I had some close family friends who owned a lighting supply store. They had expanded and needed to power up an addition of lighting displays. My solution was to install a sub panel for this new display area.

They had a 400 amp, three phase service, and it looked like a pretty straight-forward job. About a 75 foot run of SER cable, another disconnect and the panel was all I needed. This was an old place and the service consisted of a trough with four fused disconnects. I managed to muster up the guts to open the main (and unfused) trough, cut a hole and place another disconnect to feed the sub panel. My boss even came in and tied everything in for me live since I was afraid to do it.

Just as he was finishing, he asked me if I need any orange tape. Being 17 at the time, I asked him "why would I need orange tape, I have white, red and blue"?

I guess you know the rest of the story. It was a high-leg service and the C phase was of absolutely no use in the sub panel.

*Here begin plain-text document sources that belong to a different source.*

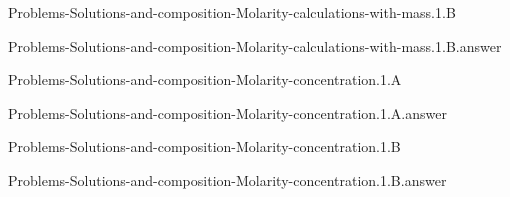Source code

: \documentclass[main.tex]{subfiles}
\newcommand\chapterlabel{}
\begin{document}
\renewcommand\chapterlabel{Ch-electrolytes}
\begin{question}[ID=\the\value{numA}]
{Problems-Solutions-and-composition-Molarity-calculations-with-mass.1.B}
\end{question}
   \begin{Form}
   \TextField[multiline,backgroundcolor=gray!20,borderwidth=0,width=0.43\textwidth  ,height=115pt, name=\the\value{numA}]  { }\end{Form}
\begin{solution}
{Problems-Solutions-and-composition-Molarity-calculations-with-mass.1.B.answer}
\hspace{0.1cm}
\end{solution}


\renewcommand\chapterlabel{Ch-electrolytes}
\begin{question}[ID=\the\value{numA}]
{Problems-Solutions-and-composition-Molarity-concentration.1.A}
\end{question}
   \begin{Form}
   \TextField[multiline,backgroundcolor=gray!20,borderwidth=0,width=0.43\textwidth  ,height=115pt, name=\the\value{numA}]  { }\end{Form}
\begin{solution}
{Problems-Solutions-and-composition-Molarity-concentration.1.A.answer}
\hspace{0.1cm}
\end{solution}


\renewcommand\chapterlabel{Ch-electrolytes}
\begin{question}[ID=\the\value{numA}]
{Problems-Solutions-and-composition-Molarity-concentration.1.B}
\end{question}
   \begin{Form}
   \TextField[multiline,backgroundcolor=gray!20,borderwidth=0,width=0.43\textwidth  ,height=115pt, name=\the\value{numA}]  { }\end{Form}
\begin{solution}
{Problems-Solutions-and-composition-Molarity-concentration.1.B.answer}
\hspace{0.1cm}
\end{solution}
\end{document}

This was my first attempt at working with three-phase services of any kind since all we did was residential. My suggestion was to just skip all C phase spaces in the sub panel, but he insisted that the only way he'd let me do that would be if we cut the third phase completely off at both ends so that it would be impossible to reconnect.

He taught me something very valuable that day and he didn't have to say a word about how I was doing this wrong. He let me make the mistake on my own and pay the price on my own without hardly saying a word. What a great teacher he was. I never made that assumption again and that was nearly thirty years ago.


[This message has been edited by EV607797 (edited 01-08-2007).]
Posted By: RSmike Re: 3 phase panel on 1 phase service - 01/09/07 06:00 PM
That last story reminds me.....

During my college years I worked at an electronics shop. One day the members of a band comes in complaining about the local bar. Turns out they smoked all their equipment because "the voltage in the place was messed up at 211 volts." I spent an hour trying to find several suitable replacement cube transformers which had smoked. I never thought about it....

Later that year while also employed by a sound and lighting company we arrived at this same bar to set up for a band competition. Upon entering the basement to connect our temp subpanel we notice every other breaker missing and confirmed a high leg voltage of 208 with a VOM.

It was shortly after that I realized the band failed to recognize this oddball service. They also made a major error by not checking the voltage with a meter.

This was back in my hometown and the bar has been there forever. My only guess is the service was left behind from some industrial stuff in the area and they got what the PoCo already had in place.

In retrospect it was strange to see this service...with every other breaker left open.....just waiting for some poor sole.